Clown
Chi potrà mai dirci se, ai tempi in cui collaborò al thriller “Fuori nel buio” (1988) di Michael Schroeder, incentrato su uno psicopatico mascherato da clown e dedito allo sterminio delle ragazze lavoranti all’interno di una agenzia specializzata in telefonate erotiche, il talentuoso truccatore Tony Gardner avrebbe mai potuto immaginare che, oltre due decenni dopo, si sarebbe ritrovato a prestare le sue capacità ad un altro lungometraggio atto a sfruttare in un clima di tensione la figura del solitamente divertente buffone da circo?
Figura in questo caso rappresentata dall’agente immobiliare Kent, il quale, interpretato dall’Andy Powers della serie televisiva “E.R.-Medici in prima linea”, indossa un costume da pagliaccio per sostituire quello che ha dato forfait alla decima festa di compleanno del figlio Jack alias Christian Distefano; accorgendosi presto, però, di non poterselo più togliere di dosso.
Perché, come spiegato dal Karlsson cui concede anima e corpo il Peter Stormare di “Hansel & Gretel-Cacciatori di streghe” (2013), indumento e parrucca, in realtà, altro non sono che la pelle ed i capelli di un demone che viveva nei ghiacciai per poi attaccare i villaggi, durante i mesi più freddi dell’anno, in cerca di bambini da sgranocchiare.
Quindi, man mano che il protagonista, intento dolorosamente ed inutilmente a strapparsi via il travestimento maledetto, si riduce a sputare sangue e ad assumere le fattezze della creatura e la moglie Meg, incarnata dalla Laura Allen di “Daddy sitter” (2009), tenta in ogni modo di fronteggiarlo, è impossibile non avvertire, tra i fotogrammi, una affascinante allegoria relativa ai “pedo-pericoli” ambulanti cui si trovano quotidianamente esposti i più piccoli abitanti delle nostre apparentemente civili società.
Una allegoria che, come pure la costruzione del film, non può fare a meno di richiamare alla memoria “Jeepers creepers-Il canto del diavolo” (2001) di Victor Salva, cineasta oltretutto segnato proprio da accuse per molestie a minori.
Anche se, affiancato in fase di sceneggiatura da Christopher D. Ford, il regista Jon Watts non privilegia ambientazioni rurali ed evoluzioni on the road, ma si concentra – sotto la produzione dell’Eli Roth autore di “Hostel” (2005) – sul nucleo familiare borghese a stelle e strisce, imbrattandolo nella giusta maniera – e senza esagerare gratuitamente – di liquido rosso e frattaglie.

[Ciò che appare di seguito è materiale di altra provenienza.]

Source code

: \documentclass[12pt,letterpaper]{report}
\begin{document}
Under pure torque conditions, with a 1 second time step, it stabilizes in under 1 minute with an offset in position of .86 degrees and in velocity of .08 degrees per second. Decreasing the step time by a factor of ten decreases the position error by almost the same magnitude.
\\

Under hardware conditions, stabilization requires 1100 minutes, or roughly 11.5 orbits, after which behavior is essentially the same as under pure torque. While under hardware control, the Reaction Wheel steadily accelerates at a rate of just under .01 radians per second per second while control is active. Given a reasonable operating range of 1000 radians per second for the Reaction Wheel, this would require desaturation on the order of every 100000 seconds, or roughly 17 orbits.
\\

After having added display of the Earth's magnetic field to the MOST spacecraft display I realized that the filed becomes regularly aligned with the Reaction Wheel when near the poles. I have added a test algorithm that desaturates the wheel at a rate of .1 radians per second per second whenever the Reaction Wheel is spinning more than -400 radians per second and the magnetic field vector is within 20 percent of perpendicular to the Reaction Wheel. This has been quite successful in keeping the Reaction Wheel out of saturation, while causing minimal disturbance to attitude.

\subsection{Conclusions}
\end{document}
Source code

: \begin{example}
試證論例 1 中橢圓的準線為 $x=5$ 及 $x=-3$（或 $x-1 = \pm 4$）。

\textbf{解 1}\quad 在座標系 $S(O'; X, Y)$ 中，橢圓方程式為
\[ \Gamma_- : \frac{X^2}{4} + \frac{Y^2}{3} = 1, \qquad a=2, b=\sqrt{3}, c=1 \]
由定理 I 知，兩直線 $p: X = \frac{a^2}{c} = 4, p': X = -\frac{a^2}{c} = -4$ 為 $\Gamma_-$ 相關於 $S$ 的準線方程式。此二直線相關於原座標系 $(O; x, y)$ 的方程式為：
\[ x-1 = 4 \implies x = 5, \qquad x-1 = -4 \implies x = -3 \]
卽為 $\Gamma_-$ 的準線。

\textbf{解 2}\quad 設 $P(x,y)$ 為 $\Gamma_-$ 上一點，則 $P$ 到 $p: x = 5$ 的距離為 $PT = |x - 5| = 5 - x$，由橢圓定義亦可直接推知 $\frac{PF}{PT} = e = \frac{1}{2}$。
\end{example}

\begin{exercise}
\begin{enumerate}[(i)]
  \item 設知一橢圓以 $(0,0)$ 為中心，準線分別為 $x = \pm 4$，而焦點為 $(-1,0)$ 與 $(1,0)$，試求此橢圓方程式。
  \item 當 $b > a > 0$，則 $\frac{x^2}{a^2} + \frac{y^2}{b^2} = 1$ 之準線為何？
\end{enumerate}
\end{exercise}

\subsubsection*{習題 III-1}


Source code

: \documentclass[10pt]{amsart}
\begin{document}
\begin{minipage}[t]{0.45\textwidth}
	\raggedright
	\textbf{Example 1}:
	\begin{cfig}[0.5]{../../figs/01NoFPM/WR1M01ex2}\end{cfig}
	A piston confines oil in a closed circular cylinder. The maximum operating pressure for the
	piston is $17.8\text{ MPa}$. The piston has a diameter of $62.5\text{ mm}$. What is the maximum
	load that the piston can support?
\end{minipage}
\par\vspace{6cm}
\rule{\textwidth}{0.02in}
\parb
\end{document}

Ottenendo oltre un’ora e quaranta di altamente coinvolgente visione destinata a migliorare minuto dopo minuto, che, dispensatrice di riuscitissimi momenti di tensione (citiamo solo la sequenza che si svolge nel parco giochi), sebbene possa ricordare (ma molto alla lontana) l’idea di partenza di “Bruiser-La vendetta non ha volto” (2000) di George A. Romero, si rivela in grado di regalare finalmente un originale spettacolo horror al sempre più deluso pubblico d’inizio XXI secolo, spesso costretto a subirsi remake privi di anima ed esorcismi tutti uguali a se stessi.
La frase:
"Solo poche persone conoscono la vera origine di quello che noi chiamiamo clown".